### Exercise objective
Each line in the records that mentions the word "your" needs to be listed.
Segment Start: Data in this exercise
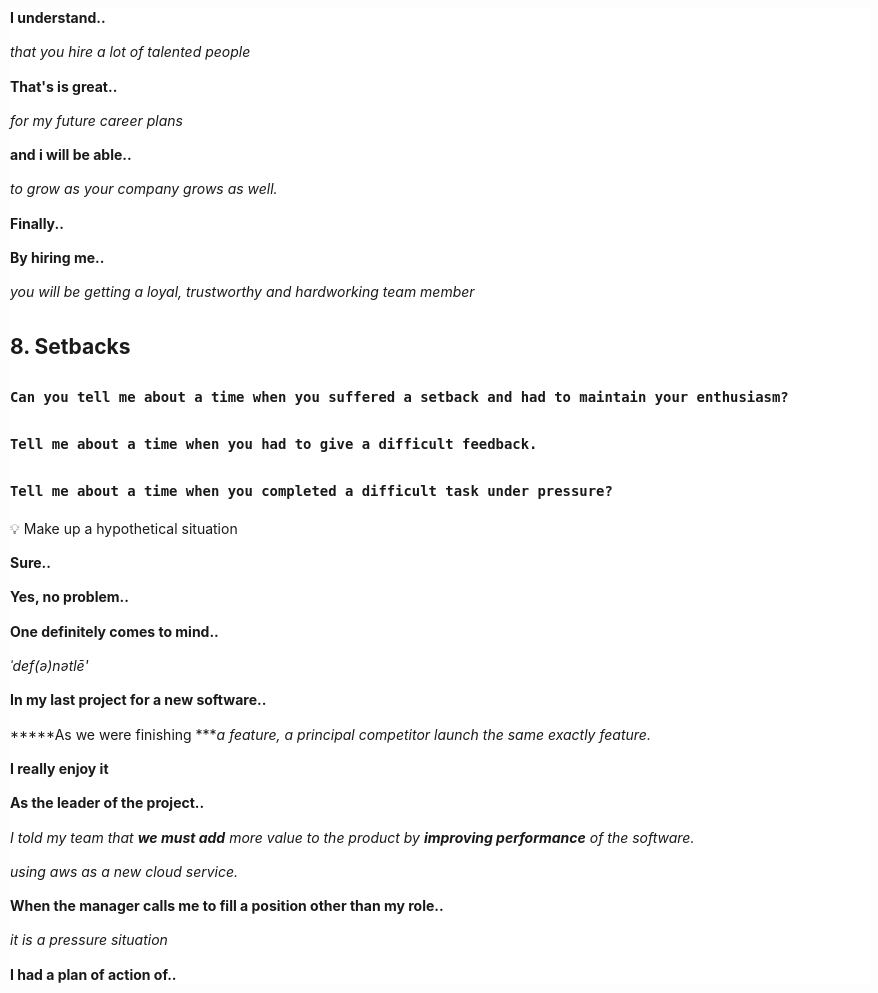 **I understand..**

*that you hire a lot of talented people*

**That's is great..**

*for my future career plans*

**and i will be able..**

*to grow as your company grows as well.*

**Finally..**

**By hiring me..**

*you will be getting a loyal, trustworthy and hardworking team member*

## 8. Setbacks

### `Can you tell me about a time when you suffered a setback and had to maintain your enthusiasm?`

### `Tell me about a time when you had to give a difficult feedback.`

### `Tell me about a time when you completed a difficult task under pressure?`

<aside>
💡 Make up a hypothetical situation

</aside>

**Sure..** 

**Yes, no problem..** 

**One definitely comes to mind..**

*ˈdef(ə)nətlē'*

**In my last project for a new software..**

 *****As we were finishing ****a feature, a principal competitor launch the same exactly feature.*

**I really enjoy it**

**As the leader of the project..**

*I told my team that **we must add** more value to the product by **improving performance** of the software.*

*using aws as a new cloud service.*

**When the manager calls me to fill a position other than my role..**

*it is a pressure situation*

**I had a plan of action of..**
Segment End: Data in this exercise
### Response to this task
*to grow as your company grows as well.*
### `Can you tell me about a time when you suffered a setback and had to maintain your enthusiasm?`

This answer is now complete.